#### Exercise description:
Your reply should be a single number, the count of lines in the records that contain "Diagram".

[Saved entries]
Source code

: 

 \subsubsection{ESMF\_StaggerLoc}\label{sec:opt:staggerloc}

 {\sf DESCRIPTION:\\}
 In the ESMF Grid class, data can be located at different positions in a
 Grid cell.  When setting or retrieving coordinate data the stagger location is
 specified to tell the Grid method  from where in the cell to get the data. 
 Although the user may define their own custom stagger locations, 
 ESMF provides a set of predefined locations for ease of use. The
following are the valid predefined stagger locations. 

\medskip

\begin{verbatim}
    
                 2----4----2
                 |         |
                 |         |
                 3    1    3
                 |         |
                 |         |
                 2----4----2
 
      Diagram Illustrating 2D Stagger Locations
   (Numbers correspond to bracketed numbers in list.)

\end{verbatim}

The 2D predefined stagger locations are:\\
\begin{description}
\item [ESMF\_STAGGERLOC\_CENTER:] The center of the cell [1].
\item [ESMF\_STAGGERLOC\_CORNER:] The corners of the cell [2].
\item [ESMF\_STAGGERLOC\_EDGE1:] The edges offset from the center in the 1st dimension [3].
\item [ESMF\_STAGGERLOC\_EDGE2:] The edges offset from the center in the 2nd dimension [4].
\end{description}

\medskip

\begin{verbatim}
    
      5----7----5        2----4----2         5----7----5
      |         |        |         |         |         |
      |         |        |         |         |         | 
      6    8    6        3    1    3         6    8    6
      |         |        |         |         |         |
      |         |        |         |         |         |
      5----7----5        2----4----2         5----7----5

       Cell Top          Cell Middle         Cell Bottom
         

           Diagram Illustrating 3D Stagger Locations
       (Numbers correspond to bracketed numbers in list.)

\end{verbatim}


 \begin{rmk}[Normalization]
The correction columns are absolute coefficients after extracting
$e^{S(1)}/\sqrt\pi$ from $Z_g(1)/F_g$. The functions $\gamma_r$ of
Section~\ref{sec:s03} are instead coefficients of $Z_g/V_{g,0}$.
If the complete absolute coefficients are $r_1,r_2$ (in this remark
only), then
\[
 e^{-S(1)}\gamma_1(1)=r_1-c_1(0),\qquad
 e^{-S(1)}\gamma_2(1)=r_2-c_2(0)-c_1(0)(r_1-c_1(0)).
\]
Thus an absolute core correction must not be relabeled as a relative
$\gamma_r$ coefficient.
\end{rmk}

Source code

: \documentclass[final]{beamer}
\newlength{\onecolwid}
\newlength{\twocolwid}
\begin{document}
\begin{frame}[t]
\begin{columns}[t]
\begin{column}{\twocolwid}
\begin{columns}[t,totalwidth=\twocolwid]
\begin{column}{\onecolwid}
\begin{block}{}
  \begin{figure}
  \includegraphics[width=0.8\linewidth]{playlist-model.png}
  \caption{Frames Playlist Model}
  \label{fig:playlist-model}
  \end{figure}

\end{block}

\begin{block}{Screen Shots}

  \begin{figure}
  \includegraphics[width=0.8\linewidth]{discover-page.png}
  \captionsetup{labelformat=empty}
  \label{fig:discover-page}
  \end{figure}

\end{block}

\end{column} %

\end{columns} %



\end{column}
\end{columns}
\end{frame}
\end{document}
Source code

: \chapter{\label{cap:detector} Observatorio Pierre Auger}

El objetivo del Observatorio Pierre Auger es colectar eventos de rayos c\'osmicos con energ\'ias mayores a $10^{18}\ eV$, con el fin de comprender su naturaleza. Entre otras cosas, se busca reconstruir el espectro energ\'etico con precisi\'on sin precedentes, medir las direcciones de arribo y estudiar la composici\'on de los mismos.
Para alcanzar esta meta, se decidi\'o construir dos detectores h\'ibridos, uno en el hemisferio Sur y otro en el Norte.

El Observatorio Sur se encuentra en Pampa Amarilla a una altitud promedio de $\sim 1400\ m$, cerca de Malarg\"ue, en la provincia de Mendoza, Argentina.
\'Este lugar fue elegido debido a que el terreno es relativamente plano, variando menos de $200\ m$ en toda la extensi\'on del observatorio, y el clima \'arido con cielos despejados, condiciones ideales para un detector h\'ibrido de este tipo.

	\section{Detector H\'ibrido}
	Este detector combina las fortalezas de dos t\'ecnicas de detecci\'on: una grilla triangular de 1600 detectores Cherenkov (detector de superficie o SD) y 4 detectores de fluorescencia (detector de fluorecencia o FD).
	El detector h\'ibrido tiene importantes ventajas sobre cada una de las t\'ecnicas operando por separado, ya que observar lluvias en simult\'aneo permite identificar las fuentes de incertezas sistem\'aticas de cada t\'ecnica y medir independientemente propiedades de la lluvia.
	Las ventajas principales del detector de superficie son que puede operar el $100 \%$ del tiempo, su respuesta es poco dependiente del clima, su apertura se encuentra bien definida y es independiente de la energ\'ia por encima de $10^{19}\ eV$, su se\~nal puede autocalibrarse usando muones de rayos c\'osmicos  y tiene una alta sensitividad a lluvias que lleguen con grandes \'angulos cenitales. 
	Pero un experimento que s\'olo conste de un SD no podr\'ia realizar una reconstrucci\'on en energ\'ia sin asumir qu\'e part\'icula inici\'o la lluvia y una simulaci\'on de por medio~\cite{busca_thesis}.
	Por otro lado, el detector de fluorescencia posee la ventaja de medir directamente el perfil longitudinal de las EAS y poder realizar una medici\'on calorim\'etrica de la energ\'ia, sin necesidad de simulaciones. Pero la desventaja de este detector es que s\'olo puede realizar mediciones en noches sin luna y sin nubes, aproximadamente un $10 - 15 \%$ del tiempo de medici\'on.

---

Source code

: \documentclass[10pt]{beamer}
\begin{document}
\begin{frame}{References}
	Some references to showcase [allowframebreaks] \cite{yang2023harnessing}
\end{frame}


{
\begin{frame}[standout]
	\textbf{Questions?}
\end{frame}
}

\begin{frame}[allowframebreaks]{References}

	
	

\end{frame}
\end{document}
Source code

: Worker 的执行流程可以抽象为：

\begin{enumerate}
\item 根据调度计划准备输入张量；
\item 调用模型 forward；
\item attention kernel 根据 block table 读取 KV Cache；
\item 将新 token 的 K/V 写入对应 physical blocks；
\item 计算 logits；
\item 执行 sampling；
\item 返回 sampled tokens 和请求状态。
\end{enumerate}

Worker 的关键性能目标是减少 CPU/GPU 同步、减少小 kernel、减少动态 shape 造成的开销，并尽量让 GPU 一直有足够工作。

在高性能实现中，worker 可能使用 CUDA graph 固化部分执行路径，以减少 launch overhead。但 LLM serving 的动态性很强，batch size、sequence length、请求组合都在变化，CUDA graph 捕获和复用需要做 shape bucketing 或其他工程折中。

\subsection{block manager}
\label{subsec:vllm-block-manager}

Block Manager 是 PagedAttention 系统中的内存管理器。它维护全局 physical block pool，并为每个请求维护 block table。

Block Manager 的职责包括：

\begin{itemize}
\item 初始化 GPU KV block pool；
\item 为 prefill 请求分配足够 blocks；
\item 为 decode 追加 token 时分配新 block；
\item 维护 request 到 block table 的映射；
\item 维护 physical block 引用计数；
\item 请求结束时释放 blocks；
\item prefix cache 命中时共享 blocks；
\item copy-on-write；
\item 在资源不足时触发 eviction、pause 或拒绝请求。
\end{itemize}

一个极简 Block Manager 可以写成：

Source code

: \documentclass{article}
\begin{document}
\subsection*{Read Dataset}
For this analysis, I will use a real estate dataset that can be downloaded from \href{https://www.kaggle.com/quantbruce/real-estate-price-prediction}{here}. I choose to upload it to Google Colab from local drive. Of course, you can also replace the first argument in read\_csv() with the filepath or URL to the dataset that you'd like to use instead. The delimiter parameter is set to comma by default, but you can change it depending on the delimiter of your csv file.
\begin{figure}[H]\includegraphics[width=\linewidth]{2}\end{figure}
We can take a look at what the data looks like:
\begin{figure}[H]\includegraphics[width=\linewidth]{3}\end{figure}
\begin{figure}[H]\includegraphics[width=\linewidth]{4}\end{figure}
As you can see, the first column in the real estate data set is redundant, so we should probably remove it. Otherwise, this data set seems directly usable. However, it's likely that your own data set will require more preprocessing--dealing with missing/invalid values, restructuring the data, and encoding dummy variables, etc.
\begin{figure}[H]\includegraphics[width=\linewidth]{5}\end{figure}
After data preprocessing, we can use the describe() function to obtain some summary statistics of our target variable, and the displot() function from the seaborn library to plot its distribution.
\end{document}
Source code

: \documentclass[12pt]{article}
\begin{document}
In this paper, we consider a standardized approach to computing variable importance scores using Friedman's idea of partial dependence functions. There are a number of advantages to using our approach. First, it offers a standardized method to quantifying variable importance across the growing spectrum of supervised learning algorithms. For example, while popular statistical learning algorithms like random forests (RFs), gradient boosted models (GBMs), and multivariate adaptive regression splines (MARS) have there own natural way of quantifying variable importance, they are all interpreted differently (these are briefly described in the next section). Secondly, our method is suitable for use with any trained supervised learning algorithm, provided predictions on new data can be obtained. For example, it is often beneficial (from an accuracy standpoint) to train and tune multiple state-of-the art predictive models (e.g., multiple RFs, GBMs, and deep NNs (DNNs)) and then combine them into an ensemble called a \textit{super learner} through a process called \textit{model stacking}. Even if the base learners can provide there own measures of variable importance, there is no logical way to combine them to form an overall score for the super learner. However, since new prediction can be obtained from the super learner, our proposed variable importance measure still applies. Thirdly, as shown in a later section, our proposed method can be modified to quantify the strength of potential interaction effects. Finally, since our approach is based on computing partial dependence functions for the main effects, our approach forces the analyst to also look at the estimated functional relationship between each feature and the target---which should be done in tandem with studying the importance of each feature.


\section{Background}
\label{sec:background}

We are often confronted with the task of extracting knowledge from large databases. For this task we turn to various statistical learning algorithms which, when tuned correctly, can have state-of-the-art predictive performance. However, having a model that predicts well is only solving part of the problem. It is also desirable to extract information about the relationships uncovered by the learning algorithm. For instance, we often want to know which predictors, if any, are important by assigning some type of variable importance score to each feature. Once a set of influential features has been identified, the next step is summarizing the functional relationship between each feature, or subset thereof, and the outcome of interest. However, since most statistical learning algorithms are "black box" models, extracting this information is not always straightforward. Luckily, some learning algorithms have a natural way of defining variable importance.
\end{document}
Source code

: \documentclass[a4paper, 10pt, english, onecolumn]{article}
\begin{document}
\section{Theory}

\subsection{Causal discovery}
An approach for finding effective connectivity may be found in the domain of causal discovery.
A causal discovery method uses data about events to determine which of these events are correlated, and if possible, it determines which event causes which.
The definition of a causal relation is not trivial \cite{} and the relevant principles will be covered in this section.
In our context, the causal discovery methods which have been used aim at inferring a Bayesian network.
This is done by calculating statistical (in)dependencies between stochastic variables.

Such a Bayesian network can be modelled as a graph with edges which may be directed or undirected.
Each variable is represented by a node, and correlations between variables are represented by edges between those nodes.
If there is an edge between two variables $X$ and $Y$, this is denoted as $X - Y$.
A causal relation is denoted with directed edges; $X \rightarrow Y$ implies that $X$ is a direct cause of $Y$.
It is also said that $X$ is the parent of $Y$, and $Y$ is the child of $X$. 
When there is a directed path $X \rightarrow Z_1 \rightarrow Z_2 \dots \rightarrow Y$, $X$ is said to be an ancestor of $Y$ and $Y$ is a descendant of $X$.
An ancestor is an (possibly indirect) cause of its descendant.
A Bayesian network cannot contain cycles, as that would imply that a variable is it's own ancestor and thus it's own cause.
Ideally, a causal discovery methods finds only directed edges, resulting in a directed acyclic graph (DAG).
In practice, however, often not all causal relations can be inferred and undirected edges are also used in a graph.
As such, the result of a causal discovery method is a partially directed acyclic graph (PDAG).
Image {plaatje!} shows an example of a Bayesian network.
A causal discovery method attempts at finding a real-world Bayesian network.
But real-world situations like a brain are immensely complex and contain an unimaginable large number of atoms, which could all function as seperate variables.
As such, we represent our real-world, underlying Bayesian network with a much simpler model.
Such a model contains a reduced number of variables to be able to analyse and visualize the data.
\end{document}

==

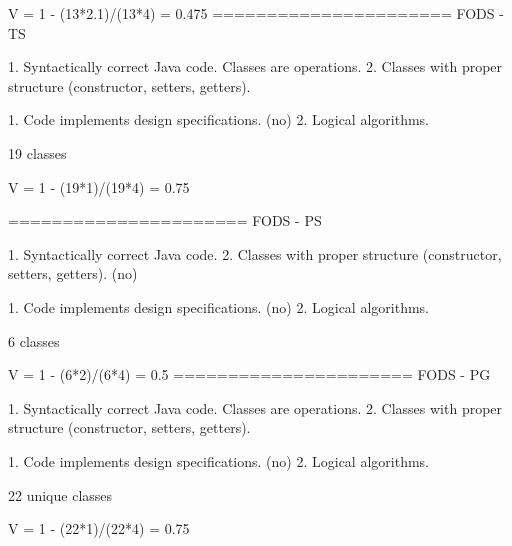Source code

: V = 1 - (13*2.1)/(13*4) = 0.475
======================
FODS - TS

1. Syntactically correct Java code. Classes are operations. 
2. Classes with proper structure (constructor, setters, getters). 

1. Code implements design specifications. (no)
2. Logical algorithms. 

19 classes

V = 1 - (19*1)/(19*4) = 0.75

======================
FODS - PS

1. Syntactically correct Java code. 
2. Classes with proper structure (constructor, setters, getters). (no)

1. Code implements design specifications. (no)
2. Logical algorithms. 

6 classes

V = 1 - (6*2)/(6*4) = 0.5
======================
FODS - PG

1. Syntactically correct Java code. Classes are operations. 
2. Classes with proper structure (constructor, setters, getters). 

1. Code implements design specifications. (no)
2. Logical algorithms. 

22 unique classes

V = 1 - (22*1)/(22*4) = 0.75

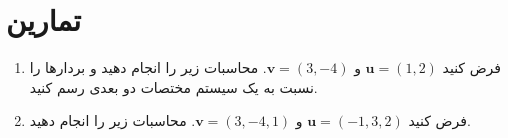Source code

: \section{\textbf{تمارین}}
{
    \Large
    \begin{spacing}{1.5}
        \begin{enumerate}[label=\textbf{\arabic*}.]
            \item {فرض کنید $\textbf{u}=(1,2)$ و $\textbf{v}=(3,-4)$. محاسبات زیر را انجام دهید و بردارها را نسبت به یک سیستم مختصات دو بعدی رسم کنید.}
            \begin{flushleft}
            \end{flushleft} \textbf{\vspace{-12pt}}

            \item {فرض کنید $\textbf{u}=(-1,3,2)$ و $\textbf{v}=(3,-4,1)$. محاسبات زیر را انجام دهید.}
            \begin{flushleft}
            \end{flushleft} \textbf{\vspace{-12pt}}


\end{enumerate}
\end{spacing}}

#### Solved problem:
2